Sports and Schools

Parents, community getting ready for Race the Reserve

Runners wind their way through the Race the Reserve course last year. - Jim Waller / Whidbey Examiner
Runners wind their way through the Race the Reserve course last year.
— image credit: Jim Waller / Whidbey Examiner

Race the Reserve, which returns Saturday, Aug. 9, is more than a fundraiser.

Yes, its primary function is to raise money for graduation activities for the Coupeville High School class of 2015, but it is also a community event that helps fill the void for runners that was left when the Whidbey Island Marathon dropped Coupeville from its route.

Elizabeth Bitting, a member of the Parents of CHS and director for this year’s Race the Reserve, enjoys running and said when the Whidbey Marathon finished in Coupeville, she was “in heaven.”

Once the marathon moved its finish line to Oak Harbor, Bitting said, there were rumblings in Central Whidbey on how to get Coupeville back on the running map.

“Then an opportunity arose,” Bitting said. “I was part of the parent group back then (2012), my son graduated that year, and I saw an opportunity to bring a half marathon back to Coupeville.”

That year the race was dubbed the Dash for the Bash and was held in October.

“The feedback was overwhelmingly good,” Bitting said.

The following year the race was moved to August, renamed Race the Reserve and added a 10K and 5K to its lineup.

The senior parents, Bitting said, adopted the philosophy, “If you build it, they will come.”

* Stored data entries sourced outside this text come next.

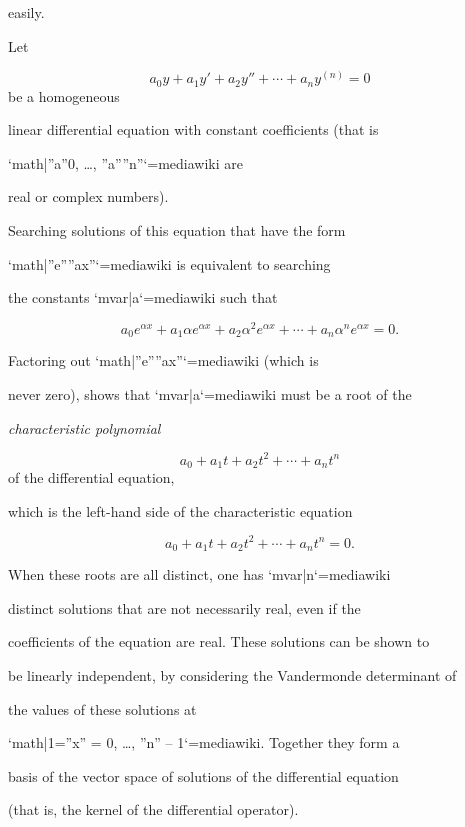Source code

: easily.



Let



$$a_0y + a_1y' + a_2y'' + \cdots + a_ny^{(n)} = 0$$ be a homogeneous

linear differential equation with constant coefficients (that is

`{{math|''a''0, …, ''a''''n''}}`{=mediawiki} are

real or complex numbers).



Searching solutions of this equation that have the form

`{{math|''e''''ax''}}`{=mediawiki} is equivalent to searching

the constants `{{mvar|a}}`{=mediawiki} such that



$$a_0e^{\alpha x} + a_1\alpha e^{\alpha x} + a_2\alpha^2 e^{\alpha x}+\cdots + a_n\alpha^n e^{\alpha x} = 0.$$

Factoring out `{{math|''e''''ax''}}`{=mediawiki} (which is

never zero), shows that `{{mvar|a}}`{=mediawiki} must be a root of the

\textit{characteristic polynomial}



$$a_0 + a_1t + a_2t^2 + \cdots + a_nt^n$$ of the differential equation,

which is the left-hand side of the characteristic equation



$$a_0 + a_1t + a_2t^2 + \cdots + a_nt^n = 0.$$



When these roots are all distinct, one has `{{mvar|n}}`{=mediawiki}

distinct solutions that are not necessarily real, even if the

coefficients of the equation are real. These solutions can be shown to

be linearly independent, by considering the Vandermonde determinant of

the values of these solutions at

`{{math|1=''x'' = 0, …, ''n'' – 1}}`{=mediawiki}. Together they form a

basis of the vector space of solutions of the differential equation

(that is, the kernel of the differential operator).




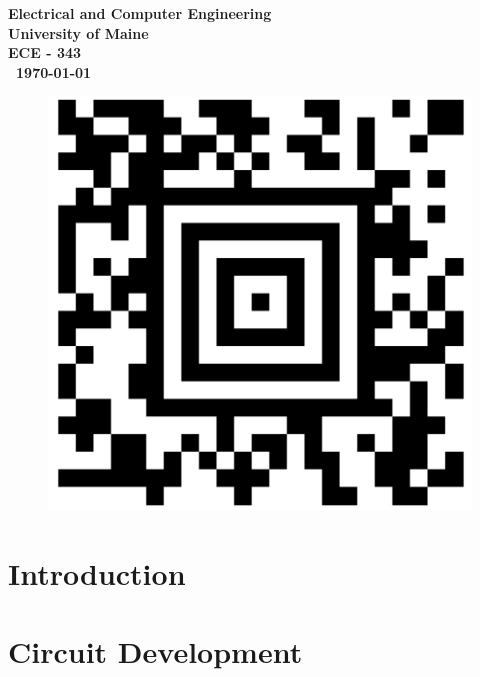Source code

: \documentclass{article}
\begin{document}
\begin{titlepage}
\begin{center}
        
        \vspace{03cm}
        \textbf{
        Electrical and Computer Engineering\\
        University of Maine\\
        ECE - 343\\\ \today}
    \vspace{.5cm}
        \begin{figure}[H]
        \centering
        \includegraphics[scale = 0.1]{Images/barcode.png}
\end{figure}
    \end{center}
\end{titlepage}


\tableofcontents

\newpage

\newpage
\listoffigures
\newpage 
\clearpage




\section{Introduction}

  
 
  \section{Circuit Development}
    
  
\end{document}
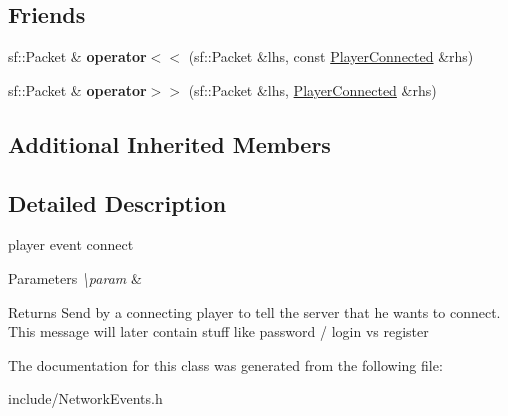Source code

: \subsection*{Friends}
\begin{DoxyCompactItemize}
\item 
\hypertarget{class_player_connected_ad60e9a7caca36f2e5f6bcacac923fae5}{sf\-::\-Packet \& {\bfseries operator$<$$<$} (sf\-::\-Packet \&lhs, const \hyperlink{class_player_connected}{Player\-Connected} \&rhs)}\label{class_player_connected_ad60e9a7caca36f2e5f6bcacac923fae5}

\item 
\hypertarget{class_player_connected_a2d84fc4b49fdf642e87abaa3f7ba09a0}{sf\-::\-Packet \& {\bfseries operator$>$$>$} (sf\-::\-Packet \&lhs, \hyperlink{class_player_connected}{Player\-Connected} \&rhs)}\label{class_player_connected_a2d84fc4b49fdf642e87abaa3f7ba09a0}

\end{DoxyCompactItemize}
\subsection*{Additional Inherited Members}


\subsection{Detailed Description}
player event connect 


\begin{DoxyParams}{Parameters}
{\em \textbackslash{}param} & \\
\hline
\end{DoxyParams}
\begin{DoxyReturn}{Returns}
Send by a connecting player to tell the server that he wants to connect. This message will later contain stuff like password / login vs register 
\end{DoxyReturn}


The documentation for this class was generated from the following file\-:\begin{DoxyCompactItemize}
\item 
include/Network\-Events.\-h\end{DoxyCompactItemize}

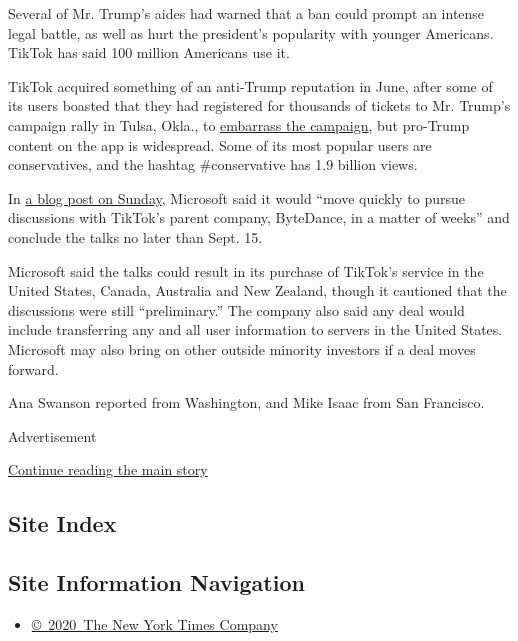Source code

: Several of Mr. Trump's aides had warned that a ban could prompt an
intense legal battle, as well as hurt the president's popularity with
younger Americans. TikTok has said 100 million Americans use it.

TikTok acquired something of an anti-Trump reputation in June, after
some of its users boasted that they had registered for thousands of
tickets to Mr. Trump's campaign rally in Tulsa, Okla., to
\href{https://www.nytimes.com/2020/06/21/style/tiktok-trump-rally-tulsa.html}{embarrass
the campaign}, but pro-Trump content on the app is widespread. Some of
its most popular users are conservatives, and the hashtag \#conservative
has 1.9 billion views.

In
\href{https://blogs.microsoft.com/blog/2020/08/02/microsoft-to-continue-discussions-on-potential-tiktok-purchase-in-the-united-states/}{a
blog post on Sunday}, Microsoft said it would ``move quickly to pursue
discussions with TikTok's parent company, ByteDance, in a matter of
weeks'' and conclude the talks no later than Sept. 15.

Microsoft said the talks could result in its purchase of TikTok's
service in the United States, Canada, Australia and New Zealand, though
it cautioned that the discussions were still ``preliminary.'' The
company also said any deal would include transferring any and all user
information to servers in the United States. Microsoft may also bring on
other outside minority investors if a deal moves forward.

Ana Swanson reported from Washington, and Mike Isaac from San Francisco.

Advertisement

\protect\hyperlink{after-bottom}{Continue reading the main story}

\hypertarget{site-index}{%
\subsection{Site Index}\label{site-index}}

\hypertarget{site-information-navigation}{%
\subsection{Site Information
Navigation}\label{site-information-navigation}}

\begin{itemize}
\tightlist
\item
  \href{https://help.nytimes.com/hc/en-us/articles/115014792127-Copyright-notice}{©~2020~The
  New York Times Company}
\end{itemize}

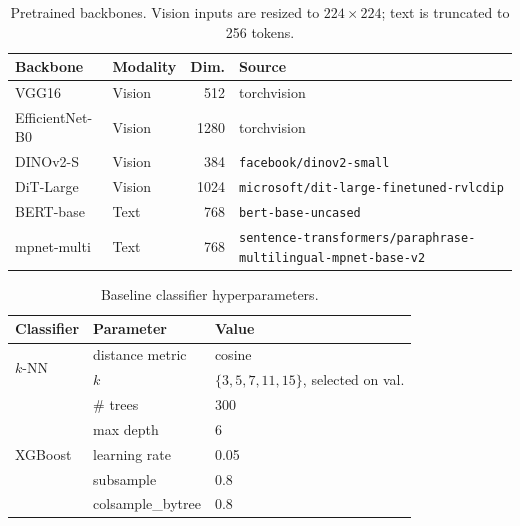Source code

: 
\begin{table}[t]
\centering
\caption{Pretrained backbones. Vision inputs are resized to $224\times224$; text is truncated to 256 tokens.}
\label{tab:backbones}
\small
\begin{tabular}{llrl}
\toprule
Backbone & Modality & Dim. & Source \\
\midrule
VGG16            & Vision & 512  & torchvision \\
EfficientNet-B0  & Vision & 1280 & torchvision \\
DINOv2-S         & Vision & 384  & \texttt{facebook/dinov2-small} \\
DiT-Large        & Vision & 1024 & \texttt{microsoft/dit-large-finetuned-rvlcdip} \\
BERT-base        & Text   & 768  & \texttt{bert-base-uncased} \\
mpnet-multi      & Text   & 768  & \texttt{sentence-transformers/}\allowbreak\texttt{paraphrase-multilingual-mpnet-base-v2} \\
\bottomrule
\end{tabular}
\end{table}

\begin{table}[t]
\centering
\caption{Baseline classifier hyperparameters.}
\label{tab:baseline-hparams}
\small
\begin{tabular}{lll}
\toprule
Classifier & Parameter & Value \\
\midrule
\multirow{2}{*}{$k$-NN}
 & distance metric & cosine \\
 & $k$ & $\{3,5,7,11,15\}$, selected on val. \\
\midrule
\multirow{5}{*}{XGBoost}
 & \# trees & 300 \\
 & max depth & 6 \\
 & learning rate & 0.05 \\
 & subsample & 0.8 \\
 & colsample\_bytree & 0.8 \\
\bottomrule
\end{tabular}
\end{table}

And come, they have. Race participation has grown each year. As of early July, over 100 runners had registered, and the group expects the usual rush of signups as the race nears and on race day.

(For more information or to register, visit https://sites.google.com/site/racethereservewhidbeyisland/)

The race is not easy to organize, Bitting said, but the willingness of past directors to share their experience lessens the load.

The most difficult factor in putting the race together is its timing. The bulk of the work comes as race day approaches, and that comes in the summer when seniors and their parents, the nucleus expected to help run the race, are often out of town or involved in other activities.

“Access to the new seniors is very limited,” Bitting said. “Emailing and Facebook have helped us tremendously in getting in contact with our new seniors.”

A combination of 40 parents, friends, family members, students and seniors have volunteered this summer, according to Bitting.

Linda Hammer, Kerry Rosenkranz, Angie Stephen, Christine Wright and Sandra Bodamer form the core parent group producing this year’s event. Bodamer, like Bitting, was in the 2012 group that designed the first race.

“The race is evolving,” Bitting said. “Without the community and their sponsorship and support, this would not happen from year to year. Our community has been so welcoming of this run that we have set an additional goal of giving back. We will be giving a donation to The Friends of Ebey.”

The funds raised will provide safe and sober graduation activities for CHS seniors.

“The last week of school for the seniors is full of what we hope will be memorable experiences: senior assembly, senior awards night, senior parade, senior breakfast and senior night,” Bitting said. “The Parents of CHS want to give these seniors a safe environment to create lasting memories and to act as a last sendoff. This will be the last opportunity for many of the seniors to spend time with one another before heading off in their own directions.”

Since the run falls on the same weekend as the Coupeville Arts and Crafts Festival, Bitting said, race organizers tell those who register to “come for the run but stay for the fun.”